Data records
┌──

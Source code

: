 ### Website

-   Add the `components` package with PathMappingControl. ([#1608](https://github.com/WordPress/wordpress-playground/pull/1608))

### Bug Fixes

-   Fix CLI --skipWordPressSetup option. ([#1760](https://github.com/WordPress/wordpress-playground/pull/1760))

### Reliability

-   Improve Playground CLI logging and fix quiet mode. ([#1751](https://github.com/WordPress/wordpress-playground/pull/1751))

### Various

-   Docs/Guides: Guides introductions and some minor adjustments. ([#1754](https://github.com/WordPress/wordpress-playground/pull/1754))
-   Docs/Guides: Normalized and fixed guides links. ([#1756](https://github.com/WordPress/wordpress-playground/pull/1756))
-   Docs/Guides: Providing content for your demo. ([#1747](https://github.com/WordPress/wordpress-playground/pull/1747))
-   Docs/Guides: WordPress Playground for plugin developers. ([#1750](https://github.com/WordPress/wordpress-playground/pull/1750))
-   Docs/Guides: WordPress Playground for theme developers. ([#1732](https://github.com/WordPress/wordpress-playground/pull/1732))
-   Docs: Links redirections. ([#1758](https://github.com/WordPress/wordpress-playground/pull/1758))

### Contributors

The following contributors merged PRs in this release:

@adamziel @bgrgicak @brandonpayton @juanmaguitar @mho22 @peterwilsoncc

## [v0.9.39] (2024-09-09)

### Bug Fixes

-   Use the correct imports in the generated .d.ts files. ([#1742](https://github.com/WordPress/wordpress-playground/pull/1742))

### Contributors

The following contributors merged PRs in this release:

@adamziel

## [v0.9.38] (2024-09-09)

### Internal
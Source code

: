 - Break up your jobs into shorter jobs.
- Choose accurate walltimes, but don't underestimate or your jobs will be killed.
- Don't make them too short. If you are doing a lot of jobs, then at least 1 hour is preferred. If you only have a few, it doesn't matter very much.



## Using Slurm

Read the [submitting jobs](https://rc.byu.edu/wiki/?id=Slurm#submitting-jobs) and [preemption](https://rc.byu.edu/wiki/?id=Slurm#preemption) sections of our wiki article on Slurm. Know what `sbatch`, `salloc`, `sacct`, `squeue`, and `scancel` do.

└──

HOW TO COMPLETE THIS TASK –
Retype the records above so that nothing differs from the original.

ANSWER AREA –
Source code

: ### Website

-   Add the `components` package with PathMappingControl. ([#1608](https://github.com/WordPress/wordpress-playground/pull/1608))

### Bug Fixes

-   Fix CLI --skipWordPressSetup option. ([#1760](https://github.com/WordPress/wordpress-playground/pull/1760))

### Reliability

-   Improve Playground CLI logging and fix quiet mode. ([#1751](https://github.com/WordPress/wordpress-playground/pull/1751))

### Various

-   Docs/Guides: Guides introductions and some minor adjustments. ([#1754](https://github.com/WordPress/wordpress-playground/pull/1754))
-   Docs/Guides: Normalized and fixed guides links. ([#1756](https://github.com/WordPress/wordpress-playground/pull/1756))
-   Docs/Guides: Providing content for your demo. ([#1747](https://github.com/WordPress/wordpress-playground/pull/1747))
-   Docs/Guides: WordPress Playground for plugin developers. ([#1750](https://github.com/WordPress/wordpress-playground/pull/1750))
-   Docs/Guides: WordPress Playground for theme developers. ([#1732](https://github.com/WordPress/wordpress-playground/pull/1732))
-   Docs: Links redirections. ([#1758](https://github.com/WordPress/wordpress-playground/pull/1758))

### Contributors

The following contributors merged PRs in this release:

@adamziel @bgrgicak @brandonpayton @juanmaguitar @mho22 @peterwilsoncc

## [v0.9.39] (2024-09-09)

### Bug Fixes

-   Use the correct imports in the generated .d.ts files. ([#1742](https://github.com/WordPress/wordpress-playground/pull/1742))

### Contributors

The following contributors merged PRs in this release:

@adamziel

## [v0.9.38] (2024-09-09)

### Internal
Source code

: - Break up your jobs into shorter jobs.
- Choose accurate walltimes, but don't underestimate or your jobs will be killed.
- Don't make them too short. If you are doing a lot of jobs, then at least 1 hour is preferred. If you only have a few, it doesn't matter very much.



## Using Slurm

Read the [submitting jobs](https://rc.byu.edu/wiki/?id=Slurm#submitting-jobs) and [preemption](https://rc.byu.edu/wiki/?id=Slurm#preemption) sections of our wiki article on Slurm. Know what `sbatch`, `salloc`, `sacct`, `squeue`, and `scancel` do.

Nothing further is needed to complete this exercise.